• [Task description]:
Tally the lines in the data below where the word "following" appears, and give the tally alone.

• [Records]:
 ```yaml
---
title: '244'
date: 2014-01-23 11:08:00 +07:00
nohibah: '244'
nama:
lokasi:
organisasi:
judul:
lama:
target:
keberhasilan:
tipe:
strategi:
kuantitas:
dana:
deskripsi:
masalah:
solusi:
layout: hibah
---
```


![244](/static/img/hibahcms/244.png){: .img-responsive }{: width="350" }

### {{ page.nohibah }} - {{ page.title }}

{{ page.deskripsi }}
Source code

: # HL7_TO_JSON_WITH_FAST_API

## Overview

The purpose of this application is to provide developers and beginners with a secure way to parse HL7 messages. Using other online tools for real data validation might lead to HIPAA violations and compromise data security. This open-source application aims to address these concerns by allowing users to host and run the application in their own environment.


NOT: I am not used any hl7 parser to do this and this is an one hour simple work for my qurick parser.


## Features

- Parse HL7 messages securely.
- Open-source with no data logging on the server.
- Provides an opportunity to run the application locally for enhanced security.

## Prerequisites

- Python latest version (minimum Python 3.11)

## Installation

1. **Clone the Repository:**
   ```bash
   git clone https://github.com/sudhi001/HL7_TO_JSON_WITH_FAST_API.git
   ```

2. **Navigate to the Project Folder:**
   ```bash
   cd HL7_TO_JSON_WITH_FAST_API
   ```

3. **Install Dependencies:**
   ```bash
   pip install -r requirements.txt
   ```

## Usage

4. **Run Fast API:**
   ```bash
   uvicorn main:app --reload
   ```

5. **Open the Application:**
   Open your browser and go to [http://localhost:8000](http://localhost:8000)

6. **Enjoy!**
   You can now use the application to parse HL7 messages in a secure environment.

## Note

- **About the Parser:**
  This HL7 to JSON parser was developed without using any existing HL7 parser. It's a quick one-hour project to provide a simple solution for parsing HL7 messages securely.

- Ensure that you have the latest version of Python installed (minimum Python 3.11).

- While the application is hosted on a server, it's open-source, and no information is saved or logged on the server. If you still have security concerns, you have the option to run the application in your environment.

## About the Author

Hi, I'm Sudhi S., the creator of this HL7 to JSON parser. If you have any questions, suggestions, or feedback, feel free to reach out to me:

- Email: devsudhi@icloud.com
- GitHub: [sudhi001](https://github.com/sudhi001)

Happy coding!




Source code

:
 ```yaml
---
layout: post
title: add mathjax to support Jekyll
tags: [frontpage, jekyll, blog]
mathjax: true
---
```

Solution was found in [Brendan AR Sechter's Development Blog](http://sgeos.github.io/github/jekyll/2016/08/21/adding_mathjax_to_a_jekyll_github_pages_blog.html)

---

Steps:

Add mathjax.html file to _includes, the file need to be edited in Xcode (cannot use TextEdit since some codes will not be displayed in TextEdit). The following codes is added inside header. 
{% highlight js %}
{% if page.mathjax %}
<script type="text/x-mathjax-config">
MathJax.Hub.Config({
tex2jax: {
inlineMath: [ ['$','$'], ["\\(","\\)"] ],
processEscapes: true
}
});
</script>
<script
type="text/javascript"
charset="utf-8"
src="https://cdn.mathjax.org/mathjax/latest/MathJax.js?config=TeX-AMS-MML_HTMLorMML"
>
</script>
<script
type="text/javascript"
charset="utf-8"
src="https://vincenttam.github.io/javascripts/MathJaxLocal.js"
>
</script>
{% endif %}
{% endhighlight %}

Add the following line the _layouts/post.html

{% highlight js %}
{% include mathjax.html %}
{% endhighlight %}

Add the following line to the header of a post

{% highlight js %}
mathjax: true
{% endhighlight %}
---
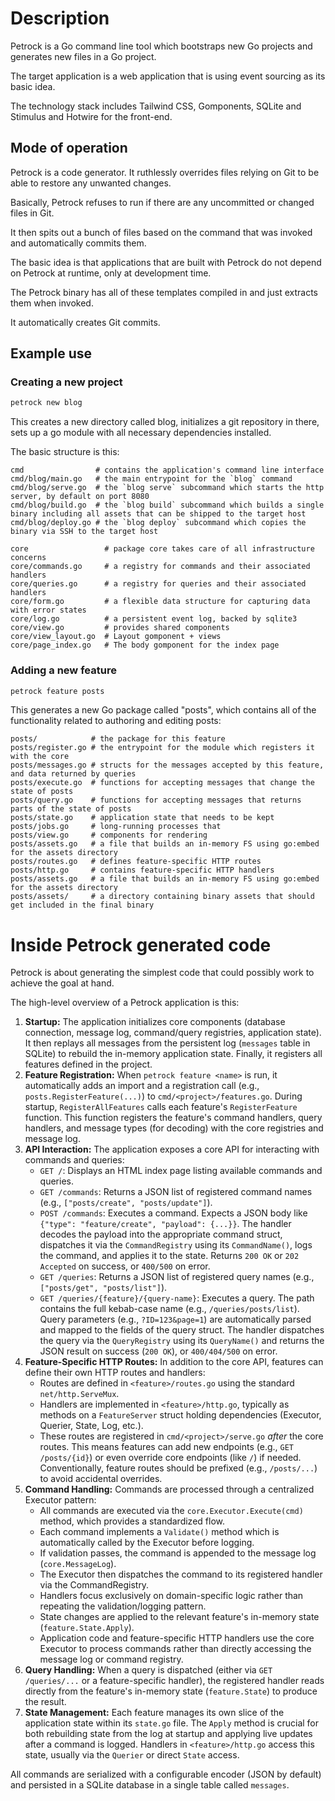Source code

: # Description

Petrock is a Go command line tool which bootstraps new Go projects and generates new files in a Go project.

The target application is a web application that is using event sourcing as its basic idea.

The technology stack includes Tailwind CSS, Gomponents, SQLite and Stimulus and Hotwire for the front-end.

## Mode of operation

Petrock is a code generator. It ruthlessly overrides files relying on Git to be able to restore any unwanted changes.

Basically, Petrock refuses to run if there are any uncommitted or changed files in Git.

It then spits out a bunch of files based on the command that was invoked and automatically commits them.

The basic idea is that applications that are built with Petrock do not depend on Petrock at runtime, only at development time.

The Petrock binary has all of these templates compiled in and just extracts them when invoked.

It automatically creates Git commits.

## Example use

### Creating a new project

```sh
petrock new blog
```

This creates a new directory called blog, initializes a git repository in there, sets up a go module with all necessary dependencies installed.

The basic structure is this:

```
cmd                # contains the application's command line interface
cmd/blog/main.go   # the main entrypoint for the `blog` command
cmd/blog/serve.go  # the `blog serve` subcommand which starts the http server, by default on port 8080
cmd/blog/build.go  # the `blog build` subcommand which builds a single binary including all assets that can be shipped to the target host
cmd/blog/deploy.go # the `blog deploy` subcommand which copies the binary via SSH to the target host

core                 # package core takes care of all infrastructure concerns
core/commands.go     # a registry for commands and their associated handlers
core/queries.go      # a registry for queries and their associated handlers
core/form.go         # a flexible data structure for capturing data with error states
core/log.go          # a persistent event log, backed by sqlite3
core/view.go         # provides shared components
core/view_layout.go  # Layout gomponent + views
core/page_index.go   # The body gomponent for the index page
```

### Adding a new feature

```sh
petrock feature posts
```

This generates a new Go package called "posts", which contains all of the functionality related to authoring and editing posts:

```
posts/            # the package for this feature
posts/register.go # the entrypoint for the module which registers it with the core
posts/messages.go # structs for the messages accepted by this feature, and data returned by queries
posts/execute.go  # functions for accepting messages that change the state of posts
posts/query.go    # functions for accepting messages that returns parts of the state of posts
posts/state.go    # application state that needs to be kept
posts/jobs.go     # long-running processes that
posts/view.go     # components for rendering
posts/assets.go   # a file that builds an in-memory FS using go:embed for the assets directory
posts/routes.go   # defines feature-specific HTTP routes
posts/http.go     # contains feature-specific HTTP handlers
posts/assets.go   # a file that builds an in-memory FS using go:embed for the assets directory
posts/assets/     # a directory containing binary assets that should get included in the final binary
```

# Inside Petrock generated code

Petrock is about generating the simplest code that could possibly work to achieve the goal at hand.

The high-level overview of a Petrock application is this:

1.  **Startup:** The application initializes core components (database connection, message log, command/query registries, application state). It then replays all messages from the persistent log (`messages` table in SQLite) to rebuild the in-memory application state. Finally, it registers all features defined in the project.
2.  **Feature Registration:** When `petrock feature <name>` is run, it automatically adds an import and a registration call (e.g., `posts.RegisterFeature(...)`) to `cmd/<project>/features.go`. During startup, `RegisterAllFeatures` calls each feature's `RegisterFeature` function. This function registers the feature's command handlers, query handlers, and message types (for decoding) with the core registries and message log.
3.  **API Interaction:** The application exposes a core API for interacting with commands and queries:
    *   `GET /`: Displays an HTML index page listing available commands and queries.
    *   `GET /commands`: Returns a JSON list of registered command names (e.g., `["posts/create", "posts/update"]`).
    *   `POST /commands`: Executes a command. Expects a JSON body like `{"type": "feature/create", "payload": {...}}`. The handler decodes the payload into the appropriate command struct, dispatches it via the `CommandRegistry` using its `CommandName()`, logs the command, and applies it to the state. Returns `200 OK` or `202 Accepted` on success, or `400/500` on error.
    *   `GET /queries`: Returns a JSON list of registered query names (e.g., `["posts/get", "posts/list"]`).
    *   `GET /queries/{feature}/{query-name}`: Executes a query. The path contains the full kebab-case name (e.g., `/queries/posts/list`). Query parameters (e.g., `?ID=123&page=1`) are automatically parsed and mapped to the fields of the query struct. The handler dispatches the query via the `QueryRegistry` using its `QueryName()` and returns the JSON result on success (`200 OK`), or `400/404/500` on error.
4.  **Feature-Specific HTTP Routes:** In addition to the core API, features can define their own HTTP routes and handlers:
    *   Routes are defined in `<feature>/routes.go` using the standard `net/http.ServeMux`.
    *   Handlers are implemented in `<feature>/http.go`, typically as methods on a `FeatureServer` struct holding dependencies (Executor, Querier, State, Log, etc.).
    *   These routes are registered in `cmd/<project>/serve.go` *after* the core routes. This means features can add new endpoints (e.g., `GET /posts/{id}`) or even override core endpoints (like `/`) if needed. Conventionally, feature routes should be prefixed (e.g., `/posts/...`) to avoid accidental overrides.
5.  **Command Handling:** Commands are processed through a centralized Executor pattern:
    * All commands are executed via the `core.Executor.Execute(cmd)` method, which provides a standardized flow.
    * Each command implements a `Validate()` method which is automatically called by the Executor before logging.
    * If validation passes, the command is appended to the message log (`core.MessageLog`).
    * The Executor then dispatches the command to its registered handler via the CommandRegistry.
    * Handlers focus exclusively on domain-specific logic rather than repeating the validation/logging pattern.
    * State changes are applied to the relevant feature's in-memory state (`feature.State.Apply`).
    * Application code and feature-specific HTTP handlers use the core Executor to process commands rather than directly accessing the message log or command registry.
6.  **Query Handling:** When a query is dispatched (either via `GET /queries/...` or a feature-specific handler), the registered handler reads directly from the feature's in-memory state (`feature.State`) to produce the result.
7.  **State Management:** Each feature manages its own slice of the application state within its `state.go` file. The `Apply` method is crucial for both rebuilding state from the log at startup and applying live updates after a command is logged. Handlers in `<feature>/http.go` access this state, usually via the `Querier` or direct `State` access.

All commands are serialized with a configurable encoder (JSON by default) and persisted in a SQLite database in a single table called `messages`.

• [Answer below]:
3